California Proposition 42, Bonds for Veterans (1986)
Proposition 42 authorized an $850 million bond issue to provide farm and home aid for California veterans through the Cal-Vet program.
The fiscal estimate provided by the California Legislative Analyst's Office said,
1. Cost of Paying Off the Bonds
The bonds authorized by this measure would be paid off probably over a period of up to 25 years. If the bonds are sold at an interest rate of 7.5 percent, principal and interest payments would be about $67 million per year.
Throughout its history, the Cal-Vet program has been totally supported by the participating veterans, at no direct cost to the taxpayer. However, if the payments made by those veterans participating in the program do not fully cover the principal and interest payments on the bonds, the state's taxpayers would pay the difference.
2. Other Indirect Fiscal Effects
Borrowing Costs for Other Bonds.

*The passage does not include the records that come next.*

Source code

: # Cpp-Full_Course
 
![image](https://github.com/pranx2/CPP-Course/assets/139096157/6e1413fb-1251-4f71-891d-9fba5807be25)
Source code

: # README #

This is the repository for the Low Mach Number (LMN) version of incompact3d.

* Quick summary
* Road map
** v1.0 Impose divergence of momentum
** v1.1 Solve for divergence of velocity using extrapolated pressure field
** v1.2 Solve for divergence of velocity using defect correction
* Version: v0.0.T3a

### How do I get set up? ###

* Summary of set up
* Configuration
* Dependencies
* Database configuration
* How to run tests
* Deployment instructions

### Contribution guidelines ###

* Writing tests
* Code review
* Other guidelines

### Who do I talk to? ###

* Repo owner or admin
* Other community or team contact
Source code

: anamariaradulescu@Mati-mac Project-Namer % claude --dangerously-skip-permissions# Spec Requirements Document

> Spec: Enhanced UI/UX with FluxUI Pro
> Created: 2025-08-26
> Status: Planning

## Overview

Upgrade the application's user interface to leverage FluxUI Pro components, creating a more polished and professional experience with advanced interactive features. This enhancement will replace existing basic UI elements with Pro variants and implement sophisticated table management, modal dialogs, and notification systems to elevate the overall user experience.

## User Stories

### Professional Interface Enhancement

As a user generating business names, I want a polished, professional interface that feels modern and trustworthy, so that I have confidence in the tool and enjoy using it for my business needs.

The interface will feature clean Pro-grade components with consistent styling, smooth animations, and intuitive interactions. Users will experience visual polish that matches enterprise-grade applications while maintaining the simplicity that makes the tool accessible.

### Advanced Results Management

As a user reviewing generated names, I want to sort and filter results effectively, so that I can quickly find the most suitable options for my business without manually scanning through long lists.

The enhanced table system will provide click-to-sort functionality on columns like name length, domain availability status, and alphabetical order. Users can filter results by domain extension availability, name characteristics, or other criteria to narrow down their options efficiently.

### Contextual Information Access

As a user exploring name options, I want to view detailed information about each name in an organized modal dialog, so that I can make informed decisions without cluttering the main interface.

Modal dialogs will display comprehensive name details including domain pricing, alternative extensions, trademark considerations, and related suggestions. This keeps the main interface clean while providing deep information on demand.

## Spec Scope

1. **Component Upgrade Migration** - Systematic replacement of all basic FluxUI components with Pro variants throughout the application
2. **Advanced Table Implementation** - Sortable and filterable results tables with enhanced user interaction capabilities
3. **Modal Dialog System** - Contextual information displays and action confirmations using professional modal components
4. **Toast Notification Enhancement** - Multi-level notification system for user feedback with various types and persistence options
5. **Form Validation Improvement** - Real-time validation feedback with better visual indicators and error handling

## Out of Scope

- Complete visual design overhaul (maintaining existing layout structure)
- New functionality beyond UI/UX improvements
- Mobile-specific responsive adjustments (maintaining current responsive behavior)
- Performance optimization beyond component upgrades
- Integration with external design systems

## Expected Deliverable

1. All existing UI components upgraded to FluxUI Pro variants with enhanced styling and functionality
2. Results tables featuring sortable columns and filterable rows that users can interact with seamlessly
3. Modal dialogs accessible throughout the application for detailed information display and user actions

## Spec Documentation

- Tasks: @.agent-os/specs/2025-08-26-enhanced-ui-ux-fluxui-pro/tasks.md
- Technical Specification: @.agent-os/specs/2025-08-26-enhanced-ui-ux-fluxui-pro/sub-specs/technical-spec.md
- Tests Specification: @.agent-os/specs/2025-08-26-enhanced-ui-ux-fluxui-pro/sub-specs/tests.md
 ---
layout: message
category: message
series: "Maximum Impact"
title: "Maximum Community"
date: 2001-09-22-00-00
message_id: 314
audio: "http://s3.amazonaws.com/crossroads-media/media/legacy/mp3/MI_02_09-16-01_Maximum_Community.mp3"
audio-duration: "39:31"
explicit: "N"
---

By increasing the amount which the state borrows, this measure may cause the state and local governments to pay more under other bond programs. These costs cannot be estimated.
Lower State Revenues. The people who buy these bonds are not required to pay state income tax on the interest they earn. Therefore, if California taxpayers buy these bonds instead of making other taxable investments, the state would collect less taxes. This loss of revenue cannot be estimated.
Path to the ballot
The California State Legislature voted to put Proposition 42 on the ballot via Assembly Bill 286 (Statutes of 1985, Ch. 972).